Last month, the Hong Kong revealed plans to build data centers in subterranean cavernsin a bid to create new space. "Rock cavern development can be done, and data centers use is a particularly good one. It's on the government's radar screen and it's taking active steps," Hilary Cordells, partner at a local real estate law firm Cordells, said in the report.
According to Cordells, there should not be legal issues as the person who owns the ground also owns everything underneath, but pointed out the environmental impact of construction could be high since water tables have to be lowered and toxic material must be removed.
Matthew Ball, principal analyst of IT research at Canalys, observed building data centers underground will be a good option where space is a premium and data centers have to be located next to the users.
Within Asia-Pacific, this includes mainland China, Hong Kong, Malaysia or Singapore, he noted.
Dan Olds, analyst at The Gabriel Consulting Group, also agreed, adding that buildable land in countries where land is scarce, is also very expensive so existing underground caverns can give the builders a headstart and help keep costs under control, he explained.
Won't reduce cost, technical challenges present
However, the cost and time of building underground will far exceed building above ground, Ball pointed out.
Even when a data center is built underground, it still needs large amounts of power, bandwidth, capabilities for cooling, good access for removing equipment and high level of fire detection, Ball explained.
Olds also added excavating caves can be "extremely expensive and time consuming", and it would be much easier to modify existing natural or manmade caverns rather than build entirely new caves.
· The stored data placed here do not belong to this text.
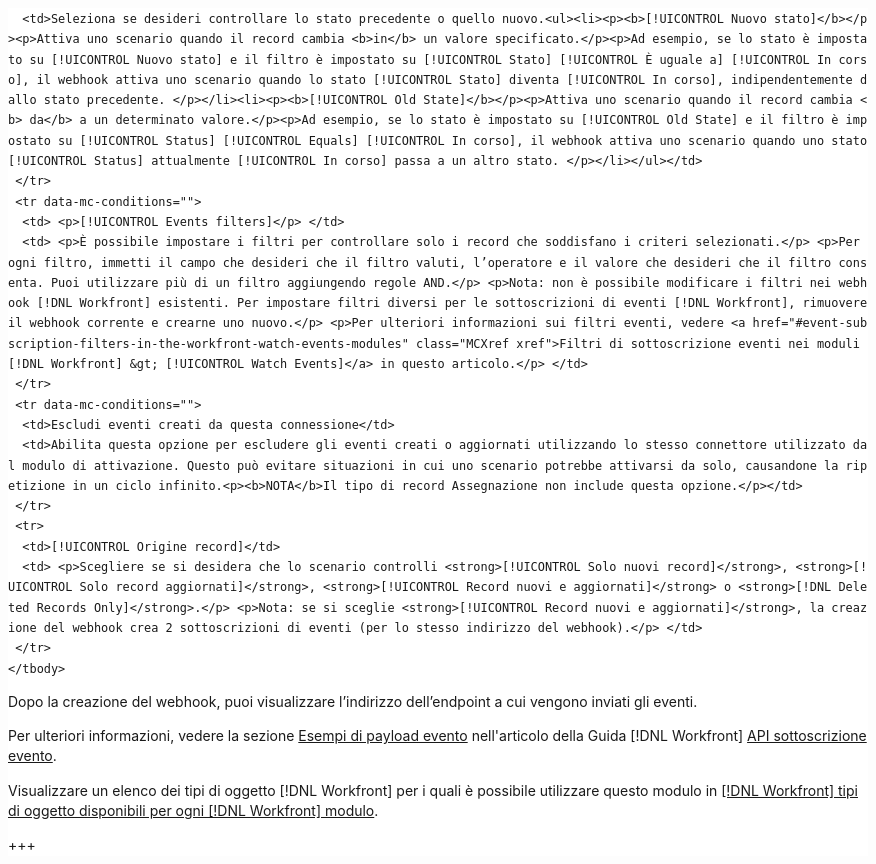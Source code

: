      <td>Seleziona se desideri controllare lo stato precedente o quello nuovo.<ul><li><p><b>[!UICONTROL Nuovo stato]</b></p><p>Attiva uno scenario quando il record cambia <b>in</b> un valore specificato.</p><p>Ad esempio, se lo stato è impostato su [!UICONTROL Nuovo stato] e il filtro è impostato su [!UICONTROL Stato] [!UICONTROL È uguale a] [!UICONTROL In corso], il webhook attiva uno scenario quando lo stato [!UICONTROL Stato] diventa [!UICONTROL In corso], indipendentemente dallo stato precedente. </p></li><li><p><b>[!UICONTROL Old State]</b></p><p>Attiva uno scenario quando il record cambia <b> da</b> a un determinato valore.</p><p>Ad esempio, se lo stato è impostato su [!UICONTROL Old State] e il filtro è impostato su [!UICONTROL Status] [!UICONTROL Equals] [!UICONTROL In corso], il webhook attiva uno scenario quando uno stato [!UICONTROL Status] attualmente [!UICONTROL In corso] passa a un altro stato. </p></li></ul></td> 
     </tr> 
     <tr data-mc-conditions=""> 
      <td> <p>[!UICONTROL Events filters]</p> </td> 
      <td> <p>È possibile impostare i filtri per controllare solo i record che soddisfano i criteri selezionati.</p> <p>Per ogni filtro, immetti il campo che desideri che il filtro valuti, l’operatore e il valore che desideri che il filtro consenta. Puoi utilizzare più di un filtro aggiungendo regole AND.</p> <p>Nota: non è possibile modificare i filtri nei webhook [!DNL Workfront] esistenti. Per impostare filtri diversi per le sottoscrizioni di eventi [!DNL Workfront], rimuovere il webhook corrente e crearne uno nuovo.</p> <p>Per ulteriori informazioni sui filtri eventi, vedere <a href="#event-subscription-filters-in-the-workfront-watch-events-modules" class="MCXref xref">Filtri di sottoscrizione eventi nei moduli [!DNL Workfront] &gt; [!UICONTROL Watch Events]</a> in questo articolo.</p> </td> 
     </tr> 
     <tr data-mc-conditions=""> 
      <td>Escludi eventi creati da questa connessione</td> 
      <td>Abilita questa opzione per escludere gli eventi creati o aggiornati utilizzando lo stesso connettore utilizzato dal modulo di attivazione. Questo può evitare situazioni in cui uno scenario potrebbe attivarsi da solo, causandone la ripetizione in un ciclo infinito.<p><b>NOTA</b>Il tipo di record Assegnazione non include questa opzione.</p></td> 
     </tr> 
     <tr> 
      <td>[!UICONTROL Origine record]</td> 
      <td> <p>Scegliere se si desidera che lo scenario controlli <strong>[!UICONTROL Solo nuovi record]</strong>, <strong>[!UICONTROL Solo record aggiornati]</strong>, <strong>[!UICONTROL Record nuovi e aggiornati]</strong> o <strong>[!DNL Deleted Records Only]</strong>.</p> <p>Nota: se si sceglie <strong>[!UICONTROL Record nuovi e aggiornati]</strong>, la creazione del webhook crea 2 sottoscrizioni di eventi (per lo stesso indirizzo del webhook).</p> </td> 
     </tr> 
    </tbody> 
   </table>

Dopo la creazione del webhook, puoi visualizzare l’indirizzo dell’endpoint a cui vengono inviati gli eventi.

Per ulteriori informazioni, vedere la sezione [Esempi di payload evento](../../wf-api/general/event-subs-api.md#examples-of-event-payloads) nell&#39;articolo della Guida [!DNL Workfront] [API sottoscrizione evento](../../wf-api/general/event-subs-api.md).

Visualizzare un elenco dei tipi di oggetto [!DNL Workfront] per i quali è possibile utilizzare questo modulo in [[!DNL Workfront] tipi di oggetto disponibili per ogni [!DNL Workfront] modulo](#workfront-object-types-available-for-each-workfront-module).

+++
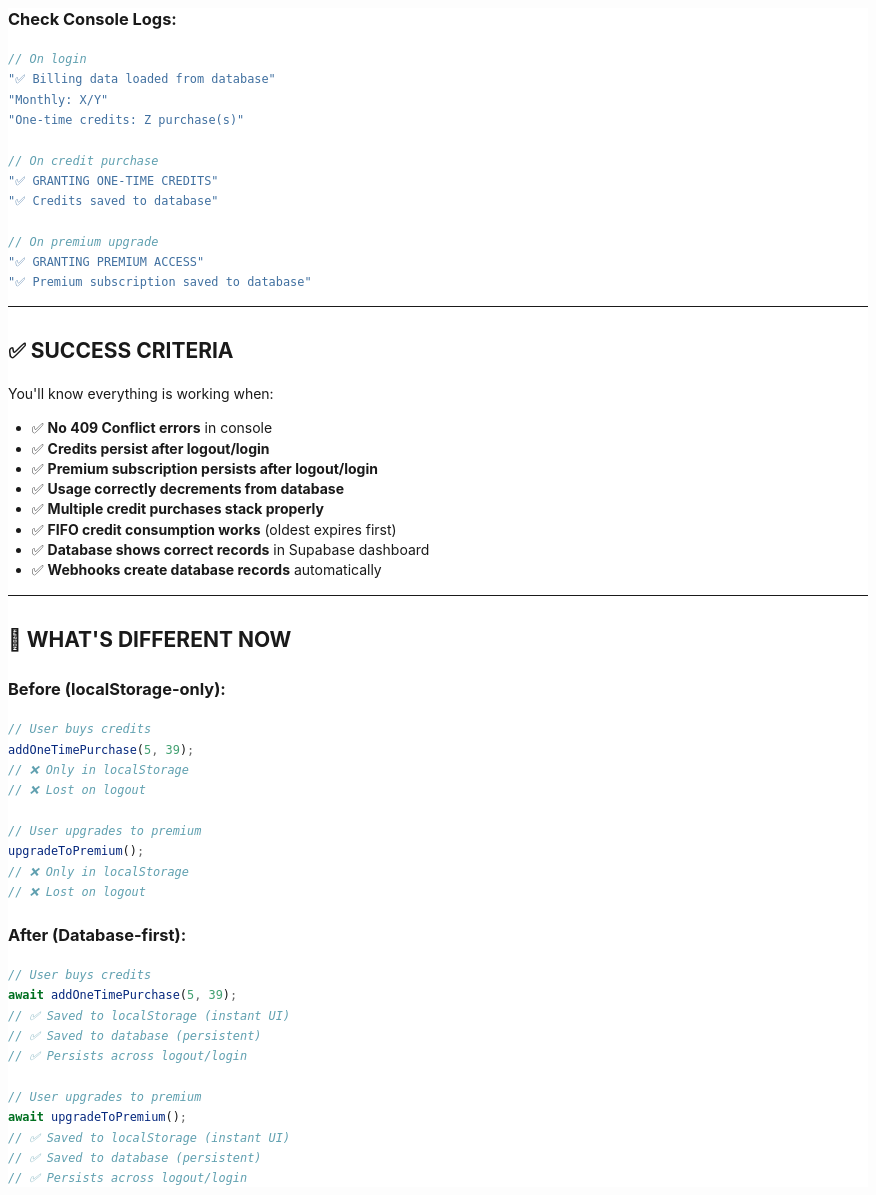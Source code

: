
```sql
```

### **Check Console Logs:**
```javascript
// On login
"✅ Billing data loaded from database"
"Monthly: X/Y"
"One-time credits: Z purchase(s)"

// On credit purchase
"✅ GRANTING ONE-TIME CREDITS"
"✅ Credits saved to database"

// On premium upgrade
"✅ GRANTING PREMIUM ACCESS"
"✅ Premium subscription saved to database"
```

---

## ✅ SUCCESS CRITERIA

You'll know everything is working when:

- ✅ **No 409 Conflict errors** in console
- ✅ **Credits persist after logout/login**
- ✅ **Premium subscription persists after logout/login**
- ✅ **Usage correctly decrements from database**
- ✅ **Multiple credit purchases stack properly**
- ✅ **FIFO credit consumption works** (oldest expires first)
- ✅ **Database shows correct records** in Supabase dashboard
- ✅ **Webhooks create database records** automatically

---

## 🎉 WHAT'S DIFFERENT NOW

### **Before (localStorage-only):**
```javascript
// User buys credits
addOneTimePurchase(5, 39);
// ❌ Only in localStorage
// ❌ Lost on logout

// User upgrades to premium
upgradeToPremium();
// ❌ Only in localStorage
// ❌ Lost on logout
```

### **After (Database-first):**
```javascript
// User buys credits
await addOneTimePurchase(5, 39);
// ✅ Saved to localStorage (instant UI)
// ✅ Saved to database (persistent)
// ✅ Persists across logout/login

// User upgrades to premium
await upgradeToPremium();
// ✅ Saved to localStorage (instant UI)
// ✅ Saved to database (persistent)
// ✅ Persists across logout/login
```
Digging "deeply" into the earth for a large data center will be expensive and modifying an existing cave is not a straightforward process, he explained.
A cave's environment will also not be easy to control, Olds pointed out. For one, it is not "nicely sealed" like a building so water can seep in and even flood at times, he noted. Depending on the surrounding geology, it can be hard to identify the source of leakage and block it permanently, he noted.
"You never know exactly what you're digging into until you've already started, and most of the surprises in excavating caves are unpleasant and costly," Olds said.
The company will also have to determine if the ground is suitable for the construction of underground data centers, as there may be other facilities underground such as subways, sewers, water mains and electricity cables, Ball added.
The biggest attraction is the security and ability to withstand a wide range of natural disasters, but most general purpose data centers do not need this level of security and resiliency, Olds explained.
That said, even in land scarce areas, there are better and cheaper alternatives such as data centers on ships, using vacant office spaces further out of the central business district, Ball observed.